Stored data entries
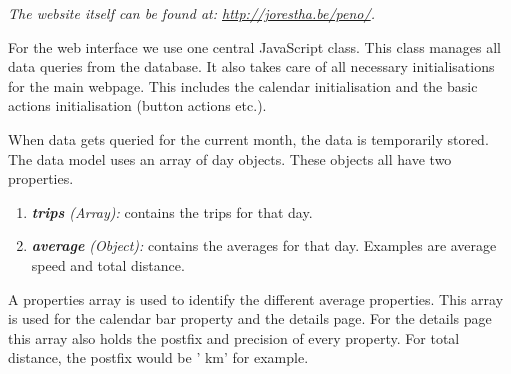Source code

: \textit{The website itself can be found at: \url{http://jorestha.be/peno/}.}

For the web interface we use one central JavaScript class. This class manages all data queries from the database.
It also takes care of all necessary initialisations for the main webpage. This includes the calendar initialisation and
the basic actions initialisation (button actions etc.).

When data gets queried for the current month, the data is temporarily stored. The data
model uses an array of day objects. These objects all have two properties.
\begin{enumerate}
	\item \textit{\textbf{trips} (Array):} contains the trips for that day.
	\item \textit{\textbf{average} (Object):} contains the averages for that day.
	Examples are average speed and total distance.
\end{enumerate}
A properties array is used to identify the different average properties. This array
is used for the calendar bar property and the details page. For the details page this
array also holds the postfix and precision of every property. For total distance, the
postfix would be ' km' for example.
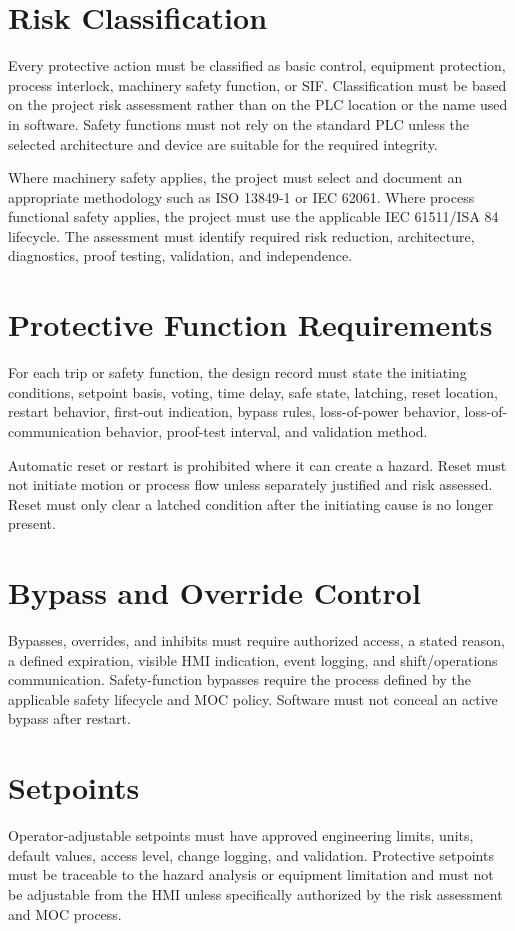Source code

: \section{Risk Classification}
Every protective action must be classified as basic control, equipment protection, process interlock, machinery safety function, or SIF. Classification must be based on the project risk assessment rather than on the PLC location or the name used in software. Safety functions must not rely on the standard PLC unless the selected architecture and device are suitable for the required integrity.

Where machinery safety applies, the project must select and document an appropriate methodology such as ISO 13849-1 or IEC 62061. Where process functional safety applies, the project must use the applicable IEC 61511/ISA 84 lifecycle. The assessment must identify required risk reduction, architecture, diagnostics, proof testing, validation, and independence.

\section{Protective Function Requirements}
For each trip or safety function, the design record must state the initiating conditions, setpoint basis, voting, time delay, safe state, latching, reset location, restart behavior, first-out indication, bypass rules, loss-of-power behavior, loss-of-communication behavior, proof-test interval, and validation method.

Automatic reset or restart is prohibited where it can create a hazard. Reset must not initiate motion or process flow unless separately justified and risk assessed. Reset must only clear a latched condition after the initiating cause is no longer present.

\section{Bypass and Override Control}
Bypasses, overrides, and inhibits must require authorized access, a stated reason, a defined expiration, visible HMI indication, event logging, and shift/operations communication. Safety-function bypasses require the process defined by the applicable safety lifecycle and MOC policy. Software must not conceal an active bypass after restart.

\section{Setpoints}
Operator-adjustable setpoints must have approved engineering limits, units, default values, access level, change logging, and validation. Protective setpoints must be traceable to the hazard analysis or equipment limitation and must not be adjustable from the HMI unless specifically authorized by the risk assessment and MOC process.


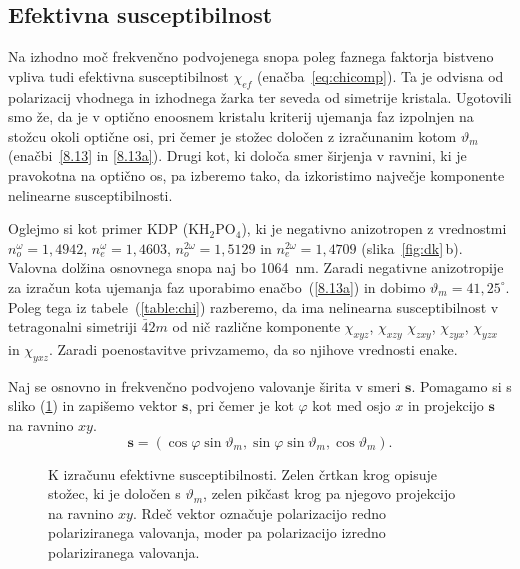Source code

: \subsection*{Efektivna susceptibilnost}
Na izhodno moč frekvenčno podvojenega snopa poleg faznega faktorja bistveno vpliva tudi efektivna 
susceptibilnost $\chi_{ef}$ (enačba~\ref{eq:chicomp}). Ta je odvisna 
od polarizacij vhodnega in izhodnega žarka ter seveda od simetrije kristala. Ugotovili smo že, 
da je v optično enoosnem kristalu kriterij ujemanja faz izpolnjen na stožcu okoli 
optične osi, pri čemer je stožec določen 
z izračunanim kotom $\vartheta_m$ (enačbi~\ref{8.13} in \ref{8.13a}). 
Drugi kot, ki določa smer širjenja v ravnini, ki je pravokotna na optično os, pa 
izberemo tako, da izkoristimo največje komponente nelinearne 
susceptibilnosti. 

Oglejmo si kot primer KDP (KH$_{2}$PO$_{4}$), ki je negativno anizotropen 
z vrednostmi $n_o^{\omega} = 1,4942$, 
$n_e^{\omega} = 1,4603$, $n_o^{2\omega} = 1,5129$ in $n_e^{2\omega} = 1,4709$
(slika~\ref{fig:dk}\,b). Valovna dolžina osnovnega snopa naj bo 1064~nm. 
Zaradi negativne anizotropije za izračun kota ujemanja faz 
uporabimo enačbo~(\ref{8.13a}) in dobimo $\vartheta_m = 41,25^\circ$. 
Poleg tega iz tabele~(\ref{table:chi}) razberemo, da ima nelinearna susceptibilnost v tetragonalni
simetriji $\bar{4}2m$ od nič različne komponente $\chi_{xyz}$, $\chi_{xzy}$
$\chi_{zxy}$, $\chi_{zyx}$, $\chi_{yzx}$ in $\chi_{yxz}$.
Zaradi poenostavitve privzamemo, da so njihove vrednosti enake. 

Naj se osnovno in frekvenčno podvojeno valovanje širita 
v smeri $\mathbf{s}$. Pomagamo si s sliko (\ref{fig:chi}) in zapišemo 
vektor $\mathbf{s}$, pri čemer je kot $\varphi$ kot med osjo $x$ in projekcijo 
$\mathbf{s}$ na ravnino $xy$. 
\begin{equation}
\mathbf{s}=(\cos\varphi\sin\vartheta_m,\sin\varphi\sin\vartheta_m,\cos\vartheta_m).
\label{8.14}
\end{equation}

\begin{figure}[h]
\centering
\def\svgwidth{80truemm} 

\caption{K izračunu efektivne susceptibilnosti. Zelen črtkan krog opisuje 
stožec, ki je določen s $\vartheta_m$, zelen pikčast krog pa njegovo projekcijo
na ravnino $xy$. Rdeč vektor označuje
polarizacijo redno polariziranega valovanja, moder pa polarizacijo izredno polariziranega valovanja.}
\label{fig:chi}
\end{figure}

ACTIVITY:
The records need to be restated word for word, minus any images.

ANSWER FOR THIS EXERCISE:
Source code

: \textit{The website itself can be found at: \url{http://jorestha.be/peno/}.}

For the web interface we use one central JavaScript class. This class manages all data queries from the database.
It also takes care of all necessary initialisations for the main webpage. This includes the calendar initialisation and
the basic actions initialisation (button actions etc.).

When data gets queried for the current month, the data is temporarily stored. The data
model uses an array of day objects. These objects all have two properties.
\begin{enumerate}
	\item \textit{\textbf{trips} (Array):} contains the trips for that day.
	\item \textit{\textbf{average} (Object):} contains the averages for that day.
	Examples are average speed and total distance.
\end{enumerate}
A properties array is used to identify the different average properties. This array
is used for the calendar bar property and the details page. For the details page this
array also holds the postfix and precision of every property. For total distance, the
postfix would be ' km' for example.
Source code

: \section{Risk Classification}
Every protective action must be classified as basic control, equipment protection, process interlock, machinery safety function, or SIF. Classification must be based on the project risk assessment rather than on the PLC location or the name used in software. Safety functions must not rely on the standard PLC unless the selected architecture and device are suitable for the required integrity.

Where machinery safety applies, the project must select and document an appropriate methodology such as ISO 13849-1 or IEC 62061. Where process functional safety applies, the project must use the applicable IEC 61511/ISA 84 lifecycle. The assessment must identify required risk reduction, architecture, diagnostics, proof testing, validation, and independence.

\section{Protective Function Requirements}
For each trip or safety function, the design record must state the initiating conditions, setpoint basis, voting, time delay, safe state, latching, reset location, restart behavior, first-out indication, bypass rules, loss-of-power behavior, loss-of-communication behavior, proof-test interval, and validation method.

Automatic reset or restart is prohibited where it can create a hazard. Reset must not initiate motion or process flow unless separately justified and risk assessed. Reset must only clear a latched condition after the initiating cause is no longer present.

\section{Bypass and Override Control}
Bypasses, overrides, and inhibits must require authorized access, a stated reason, a defined expiration, visible HMI indication, event logging, and shift/operations communication. Safety-function bypasses require the process defined by the applicable safety lifecycle and MOC policy. Software must not conceal an active bypass after restart.

\section{Setpoints}
Operator-adjustable setpoints must have approved engineering limits, units, default values, access level, change logging, and validation. Protective setpoints must be traceable to the hazard analysis or equipment limitation and must not be adjustable from the HMI unless specifically authorized by the risk assessment and MOC process.


Source code

: \subsection*{Efektivna susceptibilnost}
Na izhodno moč frekvenčno podvojenega snopa poleg faznega faktorja bistveno vpliva tudi efektivna 
susceptibilnost $\chi_{ef}$ (enačba~\ref{eq:chicomp}). Ta je odvisna 
od polarizacij vhodnega in izhodnega žarka ter seveda od simetrije kristala. Ugotovili smo že, 
da je v optično enoosnem kristalu kriterij ujemanja faz izpolnjen na stožcu okoli 
optične osi, pri čemer je stožec določen 
z izračunanim kotom $\vartheta_m$ (enačbi~\ref{8.13} in \ref{8.13a}). 
Drugi kot, ki določa smer širjenja v ravnini, ki je pravokotna na optično os, pa 
izberemo tako, da izkoristimo največje komponente nelinearne 
susceptibilnosti. 

Oglejmo si kot primer KDP (KH$_{2}$PO$_{4}$), ki je negativno anizotropen 
z vrednostmi $n_o^{\omega} = 1,4942$, 
$n_e^{\omega} = 1,4603$, $n_o^{2\omega} = 1,5129$ in $n_e^{2\omega} = 1,4709$
(slika~\ref{fig:dk}\,b). Valovna dolžina osnovnega snopa naj bo 1064~nm. 
Zaradi negativne anizotropije za izračun kota ujemanja faz 
uporabimo enačbo~(\ref{8.13a}) in dobimo $\vartheta_m = 41,25^\circ$. 
Poleg tega iz tabele~(\ref{table:chi}) razberemo, da ima nelinearna susceptibilnost v tetragonalni
simetriji $\bar{4}2m$ od nič različne komponente $\chi_{xyz}$, $\chi_{xzy}$
$\chi_{zxy}$, $\chi_{zyx}$, $\chi_{yzx}$ in $\chi_{yxz}$.
Zaradi poenostavitve privzamemo, da so njihove vrednosti enake. 

Naj se osnovno in frekvenčno podvojeno valovanje širita 
v smeri $\mathbf{s}$. Pomagamo si s sliko (\ref{fig:chi}) in zapišemo 
vektor $\mathbf{s}$, pri čemer je kot $\varphi$ kot med osjo $x$ in projekcijo 
$\mathbf{s}$ na ravnino $xy$. 
\begin{equation}
\mathbf{s}=(\cos\varphi\sin\vartheta_m,\sin\varphi\sin\vartheta_m,\cos\vartheta_m).
\label{8.14}
\end{equation}

\begin{figure}[h]
\centering
\def\svgwidth{80truemm} 

\caption{K izračunu efektivne susceptibilnosti. Zelen črtkan krog opisuje 
stožec, ki je določen s $\vartheta_m$, zelen pikčast krog pa njegovo projekcijo
na ravnino $xy$. Rdeč vektor označuje
polarizacijo redno polariziranega valovanja, moder pa polarizacijo izredno polariziranega valovanja.}
\label{fig:chi}
\end{figure}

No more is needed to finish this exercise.